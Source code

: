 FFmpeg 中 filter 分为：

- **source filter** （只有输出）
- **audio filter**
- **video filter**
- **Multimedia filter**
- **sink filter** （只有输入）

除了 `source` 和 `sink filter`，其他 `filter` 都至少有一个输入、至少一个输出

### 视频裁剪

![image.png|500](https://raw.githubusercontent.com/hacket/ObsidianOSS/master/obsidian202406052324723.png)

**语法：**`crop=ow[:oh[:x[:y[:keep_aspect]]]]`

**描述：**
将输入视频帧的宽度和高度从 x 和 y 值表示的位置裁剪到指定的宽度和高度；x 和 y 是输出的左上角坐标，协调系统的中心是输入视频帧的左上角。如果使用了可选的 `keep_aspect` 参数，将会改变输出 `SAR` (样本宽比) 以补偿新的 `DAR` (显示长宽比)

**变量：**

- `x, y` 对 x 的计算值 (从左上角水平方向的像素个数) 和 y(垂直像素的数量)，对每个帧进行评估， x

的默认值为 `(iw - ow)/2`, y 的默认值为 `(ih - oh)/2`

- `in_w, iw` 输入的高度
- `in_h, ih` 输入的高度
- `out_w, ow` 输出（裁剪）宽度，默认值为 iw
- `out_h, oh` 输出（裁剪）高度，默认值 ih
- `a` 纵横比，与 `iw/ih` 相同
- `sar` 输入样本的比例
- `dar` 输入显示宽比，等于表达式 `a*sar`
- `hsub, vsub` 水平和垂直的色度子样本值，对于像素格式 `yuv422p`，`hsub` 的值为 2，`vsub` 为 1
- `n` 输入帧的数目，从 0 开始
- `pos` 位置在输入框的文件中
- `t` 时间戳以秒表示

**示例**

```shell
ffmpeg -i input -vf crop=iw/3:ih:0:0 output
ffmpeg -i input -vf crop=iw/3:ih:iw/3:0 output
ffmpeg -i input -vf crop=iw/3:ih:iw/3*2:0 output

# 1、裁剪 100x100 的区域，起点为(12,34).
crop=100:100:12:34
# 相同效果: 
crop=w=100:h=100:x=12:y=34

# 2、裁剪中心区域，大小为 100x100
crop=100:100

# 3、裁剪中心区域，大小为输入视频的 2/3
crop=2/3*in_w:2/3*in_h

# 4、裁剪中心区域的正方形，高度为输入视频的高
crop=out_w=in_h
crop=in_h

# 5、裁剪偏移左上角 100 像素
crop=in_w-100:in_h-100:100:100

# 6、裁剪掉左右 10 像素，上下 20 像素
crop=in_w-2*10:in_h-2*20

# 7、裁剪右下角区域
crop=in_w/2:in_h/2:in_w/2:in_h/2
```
* * * * * * *
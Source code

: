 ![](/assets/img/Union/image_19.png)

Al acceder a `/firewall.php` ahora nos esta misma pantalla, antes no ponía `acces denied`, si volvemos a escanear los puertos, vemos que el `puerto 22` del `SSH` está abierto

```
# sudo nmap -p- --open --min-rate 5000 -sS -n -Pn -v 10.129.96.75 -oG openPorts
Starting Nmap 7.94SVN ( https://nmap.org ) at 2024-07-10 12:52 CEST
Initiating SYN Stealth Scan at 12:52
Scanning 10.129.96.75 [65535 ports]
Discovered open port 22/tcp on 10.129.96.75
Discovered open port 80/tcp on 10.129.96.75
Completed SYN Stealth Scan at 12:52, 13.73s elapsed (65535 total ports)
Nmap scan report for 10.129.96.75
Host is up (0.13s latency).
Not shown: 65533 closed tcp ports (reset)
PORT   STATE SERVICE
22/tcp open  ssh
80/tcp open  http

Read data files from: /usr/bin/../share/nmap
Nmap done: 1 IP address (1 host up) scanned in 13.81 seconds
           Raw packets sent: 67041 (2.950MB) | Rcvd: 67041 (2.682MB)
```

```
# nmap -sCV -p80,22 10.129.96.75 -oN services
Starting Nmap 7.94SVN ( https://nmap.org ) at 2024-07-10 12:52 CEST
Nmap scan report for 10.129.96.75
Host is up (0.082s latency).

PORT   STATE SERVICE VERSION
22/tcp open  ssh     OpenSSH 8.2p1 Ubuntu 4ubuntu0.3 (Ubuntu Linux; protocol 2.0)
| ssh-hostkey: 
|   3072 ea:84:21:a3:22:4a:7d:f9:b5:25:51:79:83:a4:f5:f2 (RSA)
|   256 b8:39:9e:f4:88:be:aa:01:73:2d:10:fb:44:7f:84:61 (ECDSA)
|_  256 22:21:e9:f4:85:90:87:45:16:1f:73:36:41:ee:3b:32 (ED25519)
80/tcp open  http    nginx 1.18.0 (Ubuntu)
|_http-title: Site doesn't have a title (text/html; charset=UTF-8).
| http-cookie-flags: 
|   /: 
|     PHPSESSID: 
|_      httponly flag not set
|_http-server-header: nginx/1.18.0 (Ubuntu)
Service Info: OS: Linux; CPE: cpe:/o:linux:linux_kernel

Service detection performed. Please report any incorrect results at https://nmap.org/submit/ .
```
* * * * * * *
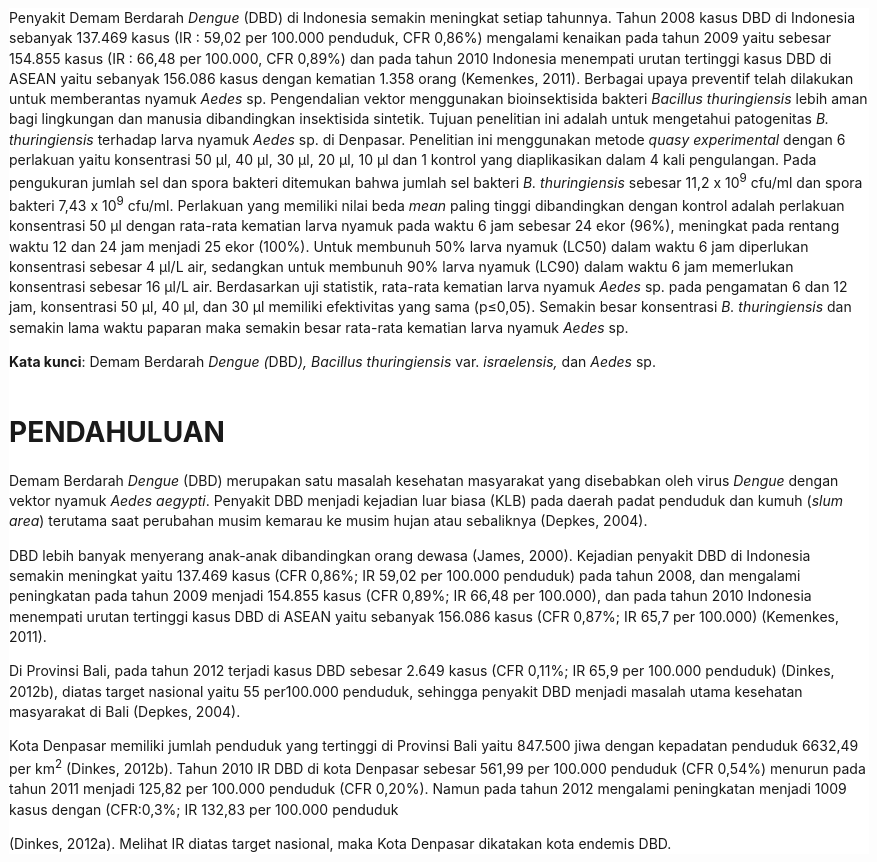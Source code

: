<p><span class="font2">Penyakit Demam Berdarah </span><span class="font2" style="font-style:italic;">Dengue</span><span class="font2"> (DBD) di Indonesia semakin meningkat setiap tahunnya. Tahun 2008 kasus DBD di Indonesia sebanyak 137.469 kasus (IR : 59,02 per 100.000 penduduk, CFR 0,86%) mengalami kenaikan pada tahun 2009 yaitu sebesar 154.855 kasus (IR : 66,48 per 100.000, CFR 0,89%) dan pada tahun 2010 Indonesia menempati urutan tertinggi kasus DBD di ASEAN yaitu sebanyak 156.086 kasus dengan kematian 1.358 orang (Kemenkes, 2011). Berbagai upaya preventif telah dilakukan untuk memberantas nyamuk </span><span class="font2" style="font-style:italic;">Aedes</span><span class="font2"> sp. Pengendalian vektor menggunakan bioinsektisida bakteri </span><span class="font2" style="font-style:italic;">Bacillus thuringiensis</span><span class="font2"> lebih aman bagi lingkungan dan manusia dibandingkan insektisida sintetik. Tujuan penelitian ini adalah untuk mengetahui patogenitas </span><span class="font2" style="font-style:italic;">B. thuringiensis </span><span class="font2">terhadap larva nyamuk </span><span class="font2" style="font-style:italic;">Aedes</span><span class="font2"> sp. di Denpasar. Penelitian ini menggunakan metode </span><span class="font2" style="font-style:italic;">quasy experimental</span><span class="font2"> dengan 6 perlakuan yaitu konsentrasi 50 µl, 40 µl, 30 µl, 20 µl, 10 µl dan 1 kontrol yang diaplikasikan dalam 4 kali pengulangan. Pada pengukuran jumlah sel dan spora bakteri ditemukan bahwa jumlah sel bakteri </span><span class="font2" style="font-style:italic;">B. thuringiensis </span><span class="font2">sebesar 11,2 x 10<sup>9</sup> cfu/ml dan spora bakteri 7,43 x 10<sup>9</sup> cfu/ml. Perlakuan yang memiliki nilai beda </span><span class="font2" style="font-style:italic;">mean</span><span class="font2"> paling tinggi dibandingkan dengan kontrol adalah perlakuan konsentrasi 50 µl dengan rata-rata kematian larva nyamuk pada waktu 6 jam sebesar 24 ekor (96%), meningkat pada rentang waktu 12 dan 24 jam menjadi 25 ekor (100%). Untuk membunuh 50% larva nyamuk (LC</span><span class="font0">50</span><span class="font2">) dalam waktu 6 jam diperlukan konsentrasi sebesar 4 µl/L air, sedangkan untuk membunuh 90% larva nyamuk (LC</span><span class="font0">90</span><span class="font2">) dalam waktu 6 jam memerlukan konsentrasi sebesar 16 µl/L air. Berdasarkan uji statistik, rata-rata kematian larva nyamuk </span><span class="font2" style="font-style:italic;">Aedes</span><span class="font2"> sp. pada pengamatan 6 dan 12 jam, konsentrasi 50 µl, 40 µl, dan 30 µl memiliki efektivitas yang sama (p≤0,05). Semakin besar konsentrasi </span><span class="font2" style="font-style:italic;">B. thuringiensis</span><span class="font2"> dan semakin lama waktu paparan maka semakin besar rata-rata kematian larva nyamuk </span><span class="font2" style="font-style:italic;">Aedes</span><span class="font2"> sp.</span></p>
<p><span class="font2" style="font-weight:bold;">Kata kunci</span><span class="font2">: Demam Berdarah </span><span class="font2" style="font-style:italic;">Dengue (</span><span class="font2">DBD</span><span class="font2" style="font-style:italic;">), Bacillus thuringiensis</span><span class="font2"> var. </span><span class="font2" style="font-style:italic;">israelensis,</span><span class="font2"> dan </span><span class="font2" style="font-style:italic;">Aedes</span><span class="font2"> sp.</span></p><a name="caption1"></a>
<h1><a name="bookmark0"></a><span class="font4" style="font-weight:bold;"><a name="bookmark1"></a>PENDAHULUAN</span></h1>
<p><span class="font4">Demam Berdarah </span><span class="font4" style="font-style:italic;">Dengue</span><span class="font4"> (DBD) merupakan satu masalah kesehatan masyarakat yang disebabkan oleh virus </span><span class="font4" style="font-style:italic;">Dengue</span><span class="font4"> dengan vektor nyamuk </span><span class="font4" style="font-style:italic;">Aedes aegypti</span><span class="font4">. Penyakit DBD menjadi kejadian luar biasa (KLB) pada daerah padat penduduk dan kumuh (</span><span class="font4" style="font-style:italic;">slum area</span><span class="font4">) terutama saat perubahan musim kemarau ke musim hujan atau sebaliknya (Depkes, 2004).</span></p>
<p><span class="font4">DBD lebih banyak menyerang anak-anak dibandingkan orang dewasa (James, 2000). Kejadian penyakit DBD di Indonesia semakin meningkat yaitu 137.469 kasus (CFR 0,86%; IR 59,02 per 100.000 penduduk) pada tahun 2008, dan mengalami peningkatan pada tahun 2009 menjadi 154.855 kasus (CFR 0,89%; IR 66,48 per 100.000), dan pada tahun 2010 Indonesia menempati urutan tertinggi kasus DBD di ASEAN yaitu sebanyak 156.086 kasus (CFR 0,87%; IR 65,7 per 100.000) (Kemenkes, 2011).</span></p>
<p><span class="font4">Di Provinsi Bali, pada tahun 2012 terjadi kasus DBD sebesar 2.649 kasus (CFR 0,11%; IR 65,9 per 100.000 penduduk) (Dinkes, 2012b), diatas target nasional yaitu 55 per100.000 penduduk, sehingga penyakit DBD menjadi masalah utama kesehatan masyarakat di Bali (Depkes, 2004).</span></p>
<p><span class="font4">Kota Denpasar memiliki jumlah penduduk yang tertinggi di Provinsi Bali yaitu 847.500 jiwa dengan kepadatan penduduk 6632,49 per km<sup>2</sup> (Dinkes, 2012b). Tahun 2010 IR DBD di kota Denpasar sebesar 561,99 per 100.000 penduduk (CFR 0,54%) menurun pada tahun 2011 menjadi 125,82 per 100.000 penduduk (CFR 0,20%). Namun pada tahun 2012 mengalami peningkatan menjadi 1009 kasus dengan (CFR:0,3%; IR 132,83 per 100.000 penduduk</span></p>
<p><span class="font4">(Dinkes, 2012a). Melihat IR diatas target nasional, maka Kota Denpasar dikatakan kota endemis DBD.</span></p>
* * * * * * *
**Your goal**.
What lines of the material above contain "sink"? Return each of them.

**Exercise solution**.
- **sink filter** （只有输入）
除了 `source` 和 `sink filter`，其他 `filter` 都至少有一个输入、至少一个输出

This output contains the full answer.